If you’re wondering what that tingly feeling is, it’s WINNING! …. actually, it’s the opposite, but since Charlie Sheen’s breakdown is a fat losing streak in reality, it’s kind of applicable for my fail at sleep rehab.
So as I sit here, eating chocolate malt
balls eggs for breakfast, I’m trying desperately to think of a game plan that’ll win me the life makeover Superbowl. How I’m going to do the things I know I have to do on the minimal money I have to tide me over until the job lottery decides to call my numbers.

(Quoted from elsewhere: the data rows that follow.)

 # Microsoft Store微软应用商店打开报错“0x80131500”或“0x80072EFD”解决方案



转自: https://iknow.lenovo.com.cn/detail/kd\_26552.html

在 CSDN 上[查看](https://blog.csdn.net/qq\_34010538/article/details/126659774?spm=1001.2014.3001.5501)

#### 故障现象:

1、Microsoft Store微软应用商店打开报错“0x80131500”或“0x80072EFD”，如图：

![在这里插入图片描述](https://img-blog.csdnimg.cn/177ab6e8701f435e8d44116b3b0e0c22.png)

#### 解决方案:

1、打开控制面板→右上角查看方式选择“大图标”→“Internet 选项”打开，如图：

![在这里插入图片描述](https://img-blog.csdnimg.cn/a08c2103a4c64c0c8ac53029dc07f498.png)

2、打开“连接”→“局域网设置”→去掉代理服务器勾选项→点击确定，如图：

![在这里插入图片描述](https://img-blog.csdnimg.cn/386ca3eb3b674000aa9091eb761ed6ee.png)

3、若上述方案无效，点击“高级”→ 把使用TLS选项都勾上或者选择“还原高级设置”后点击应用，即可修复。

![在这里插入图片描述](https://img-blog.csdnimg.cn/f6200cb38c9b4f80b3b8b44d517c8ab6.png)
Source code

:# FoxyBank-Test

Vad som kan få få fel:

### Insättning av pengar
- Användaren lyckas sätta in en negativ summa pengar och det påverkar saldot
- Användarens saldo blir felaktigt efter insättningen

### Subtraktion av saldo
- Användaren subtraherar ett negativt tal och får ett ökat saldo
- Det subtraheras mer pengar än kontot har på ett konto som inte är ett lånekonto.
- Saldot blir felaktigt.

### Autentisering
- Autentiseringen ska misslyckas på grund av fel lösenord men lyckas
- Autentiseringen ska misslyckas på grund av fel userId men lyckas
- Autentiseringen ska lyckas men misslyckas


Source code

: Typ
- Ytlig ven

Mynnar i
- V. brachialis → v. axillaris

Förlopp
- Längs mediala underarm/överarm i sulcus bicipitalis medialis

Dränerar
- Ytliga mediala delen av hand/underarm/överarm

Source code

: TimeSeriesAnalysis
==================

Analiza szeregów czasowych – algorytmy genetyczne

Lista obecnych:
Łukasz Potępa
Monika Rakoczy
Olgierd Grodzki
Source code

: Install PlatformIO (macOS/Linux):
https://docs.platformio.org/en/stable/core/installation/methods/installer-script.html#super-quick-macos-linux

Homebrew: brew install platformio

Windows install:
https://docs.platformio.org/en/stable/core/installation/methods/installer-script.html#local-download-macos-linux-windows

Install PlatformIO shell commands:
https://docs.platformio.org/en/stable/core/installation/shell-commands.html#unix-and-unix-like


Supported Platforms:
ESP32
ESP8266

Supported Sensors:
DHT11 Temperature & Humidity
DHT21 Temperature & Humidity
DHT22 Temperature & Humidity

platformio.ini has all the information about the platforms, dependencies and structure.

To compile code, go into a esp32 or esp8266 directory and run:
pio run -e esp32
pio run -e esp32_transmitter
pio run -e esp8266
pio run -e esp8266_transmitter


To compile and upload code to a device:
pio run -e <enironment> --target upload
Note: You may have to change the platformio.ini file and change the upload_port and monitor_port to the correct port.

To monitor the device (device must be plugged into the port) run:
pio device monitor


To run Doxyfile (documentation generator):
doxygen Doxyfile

It seems simple, but it’s all I’ve got in the idea pool right now: I’ve started making a to-do list with all things simple and complicated, short-term and long-term. Hopefully having the list somewhere outside of my head will make it more tangible and therefore, more do-able.
If that doesn’t work, I’m going to need a willing volunteer to take on the job of life coach, but let me stress the volunteer aspect of this position, as said person must be willing to work for no money. Any takers? Anyone? Maybe?
I hope to one day look back on this inert period of my life and use it for endless self-deprecation hilarity. One day, my friends. One day…
Today I’m gonna knock out the small stuff that ranges from doing laundry to doing calisthenics, and hopefully succeeding at everything in between.